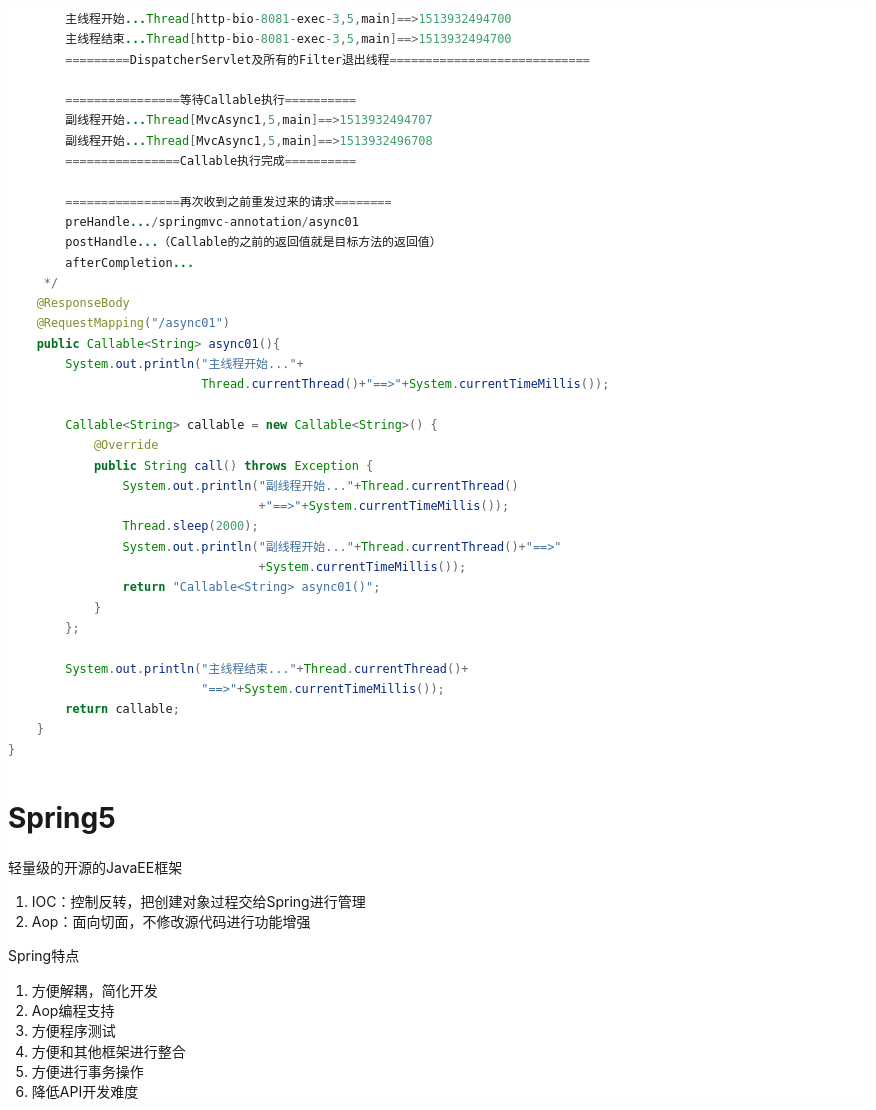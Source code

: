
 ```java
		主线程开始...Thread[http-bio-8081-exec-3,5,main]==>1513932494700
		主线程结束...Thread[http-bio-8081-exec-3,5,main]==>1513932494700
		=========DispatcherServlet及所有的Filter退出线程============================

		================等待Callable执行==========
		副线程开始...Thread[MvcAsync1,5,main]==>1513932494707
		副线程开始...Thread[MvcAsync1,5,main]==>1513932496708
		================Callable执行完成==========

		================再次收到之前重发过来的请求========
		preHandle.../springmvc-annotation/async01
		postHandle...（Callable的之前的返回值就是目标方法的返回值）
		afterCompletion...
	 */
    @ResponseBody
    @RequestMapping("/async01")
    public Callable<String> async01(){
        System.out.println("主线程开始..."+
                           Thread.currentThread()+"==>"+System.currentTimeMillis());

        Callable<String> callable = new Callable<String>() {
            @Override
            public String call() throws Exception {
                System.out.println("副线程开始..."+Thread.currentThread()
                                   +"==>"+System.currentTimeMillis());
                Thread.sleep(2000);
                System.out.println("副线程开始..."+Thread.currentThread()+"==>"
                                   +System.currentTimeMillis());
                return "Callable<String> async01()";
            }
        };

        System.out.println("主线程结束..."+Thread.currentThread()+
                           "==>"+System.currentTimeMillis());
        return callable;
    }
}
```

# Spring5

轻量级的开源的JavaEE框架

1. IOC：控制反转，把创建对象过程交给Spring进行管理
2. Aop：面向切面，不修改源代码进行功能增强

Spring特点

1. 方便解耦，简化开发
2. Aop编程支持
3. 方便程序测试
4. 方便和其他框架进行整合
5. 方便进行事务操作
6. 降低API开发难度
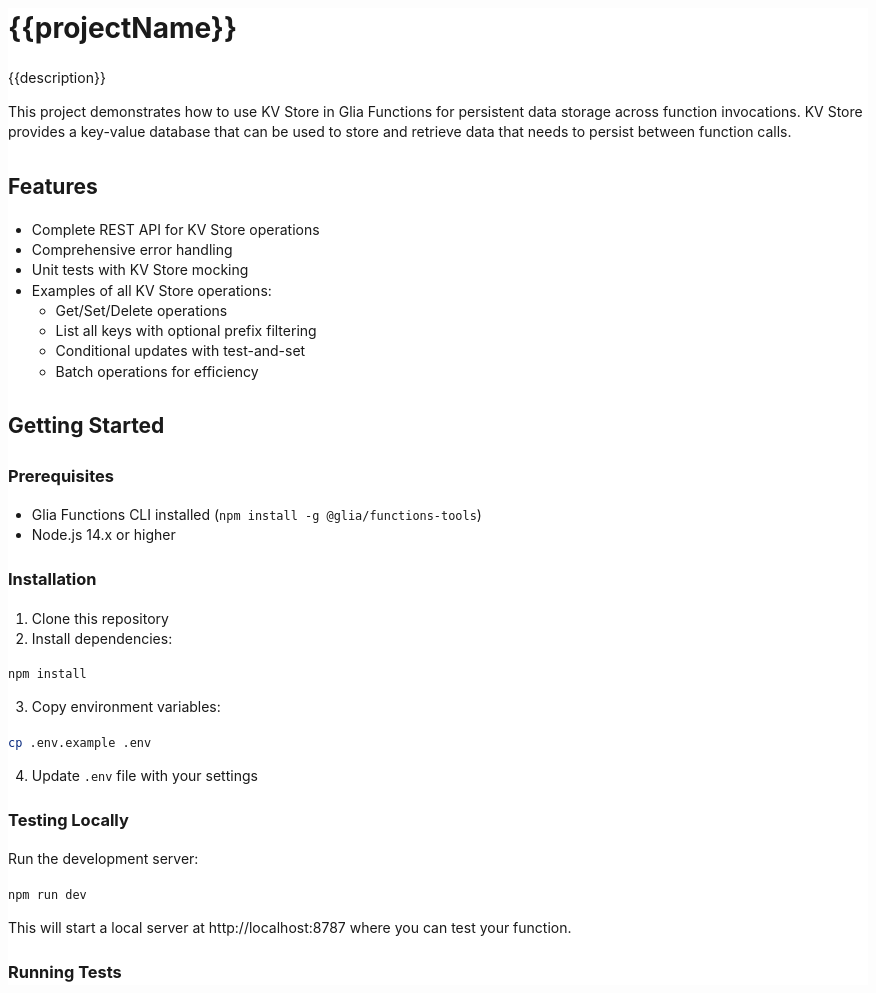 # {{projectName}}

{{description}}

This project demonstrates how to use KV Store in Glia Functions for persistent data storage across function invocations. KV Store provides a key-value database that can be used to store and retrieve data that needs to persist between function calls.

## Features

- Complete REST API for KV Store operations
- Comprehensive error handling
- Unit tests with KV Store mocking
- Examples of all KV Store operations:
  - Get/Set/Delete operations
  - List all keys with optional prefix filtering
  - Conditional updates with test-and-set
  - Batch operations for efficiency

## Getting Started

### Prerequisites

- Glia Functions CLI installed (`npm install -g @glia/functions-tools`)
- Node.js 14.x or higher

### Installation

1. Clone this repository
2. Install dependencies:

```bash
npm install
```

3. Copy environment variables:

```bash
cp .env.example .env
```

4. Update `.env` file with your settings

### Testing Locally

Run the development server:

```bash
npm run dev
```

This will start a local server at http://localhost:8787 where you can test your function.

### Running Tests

____________________

Locate the string "operations" in the listing above and copy every line where it occurs.

- Reply
- Complete REST API for KV Store operations
- Examples of all KV Store operations:
  - Get/Set/Delete operations
  - Batch operations for efficiency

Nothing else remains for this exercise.